The Rarely Heard Stories of Enslaved African Americans in Philadelphia
The award-winning dramatic event, Liberty to Go to See, recently returned to Philadelphia’s Cliveden for a limited release in June 2018, thanks to a grant from the National Trust’s African American Cultural Heritage Action Fund, with support from the Doris Duke Charitable Foundation and The Haley Foundation. The play digs deep into Cliveden’s layered history as a home significant in the American Revolution and also a place where enslaved and indentured African Americans lived and worked in the 18th and 19th centuries.
“We don’t normally hear about slavery existing in the North as much as we do in the South,” director Johnnie Hobbs says, “and that was a surprise to me as much as it was to anybody else.”
The play is in its fifth year of production and is based on research from the Chew Family Papers, documenting a family who lived at Cliveden, a National Trust Historic Site.

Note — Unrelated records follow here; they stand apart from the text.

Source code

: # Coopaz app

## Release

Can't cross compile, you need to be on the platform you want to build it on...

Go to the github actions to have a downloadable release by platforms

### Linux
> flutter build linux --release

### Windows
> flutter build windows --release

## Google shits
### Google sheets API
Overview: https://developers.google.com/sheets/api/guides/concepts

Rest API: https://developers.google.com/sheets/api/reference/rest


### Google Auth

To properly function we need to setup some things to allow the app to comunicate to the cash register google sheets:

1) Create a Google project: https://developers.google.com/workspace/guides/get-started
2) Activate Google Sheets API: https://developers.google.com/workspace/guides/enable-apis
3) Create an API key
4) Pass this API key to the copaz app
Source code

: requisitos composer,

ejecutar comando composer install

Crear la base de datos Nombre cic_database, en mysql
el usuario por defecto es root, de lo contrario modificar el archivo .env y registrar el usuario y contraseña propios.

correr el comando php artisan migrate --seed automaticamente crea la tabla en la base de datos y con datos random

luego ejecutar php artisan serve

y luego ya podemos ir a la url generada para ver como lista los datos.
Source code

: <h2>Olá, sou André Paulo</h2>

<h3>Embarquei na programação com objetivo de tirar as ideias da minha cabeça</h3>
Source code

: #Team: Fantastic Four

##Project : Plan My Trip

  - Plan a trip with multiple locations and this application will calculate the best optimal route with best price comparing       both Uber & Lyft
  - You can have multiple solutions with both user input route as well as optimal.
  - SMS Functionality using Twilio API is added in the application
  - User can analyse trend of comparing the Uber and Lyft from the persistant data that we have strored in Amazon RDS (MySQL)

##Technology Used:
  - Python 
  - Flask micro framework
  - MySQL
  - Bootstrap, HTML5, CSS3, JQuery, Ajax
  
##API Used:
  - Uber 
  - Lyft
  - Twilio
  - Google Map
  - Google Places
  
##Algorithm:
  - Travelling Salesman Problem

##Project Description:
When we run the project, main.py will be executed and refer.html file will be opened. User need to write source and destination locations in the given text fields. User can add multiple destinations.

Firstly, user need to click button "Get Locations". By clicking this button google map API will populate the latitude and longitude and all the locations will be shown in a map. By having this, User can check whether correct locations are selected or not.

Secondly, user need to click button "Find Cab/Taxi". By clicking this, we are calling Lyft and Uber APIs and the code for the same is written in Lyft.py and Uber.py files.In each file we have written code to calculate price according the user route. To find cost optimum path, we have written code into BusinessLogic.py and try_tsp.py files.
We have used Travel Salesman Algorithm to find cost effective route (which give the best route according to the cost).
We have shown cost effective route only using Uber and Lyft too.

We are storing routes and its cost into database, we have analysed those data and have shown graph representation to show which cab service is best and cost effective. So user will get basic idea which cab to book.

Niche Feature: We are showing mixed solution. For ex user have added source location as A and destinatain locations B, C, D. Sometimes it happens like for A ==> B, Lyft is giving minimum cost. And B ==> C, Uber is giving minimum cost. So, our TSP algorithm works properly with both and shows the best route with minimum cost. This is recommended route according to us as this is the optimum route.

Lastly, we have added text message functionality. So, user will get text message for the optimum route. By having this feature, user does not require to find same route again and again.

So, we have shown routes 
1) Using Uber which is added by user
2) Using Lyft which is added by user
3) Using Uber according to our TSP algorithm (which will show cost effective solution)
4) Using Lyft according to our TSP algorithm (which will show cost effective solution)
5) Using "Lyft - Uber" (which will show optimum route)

The script was written by students from Philadelphia Young Playwrights, and it follows the lives of the Chew family’s enslaved and indentured workers from the 1760s through the 1860s.
Hobbs says, “The centerpiece of [the play] is race. It’s the thing that sort of bonds us together.”
Actor Khalil Munir adds, “As an artist, it’s our job to continue telling these very poignant stories.”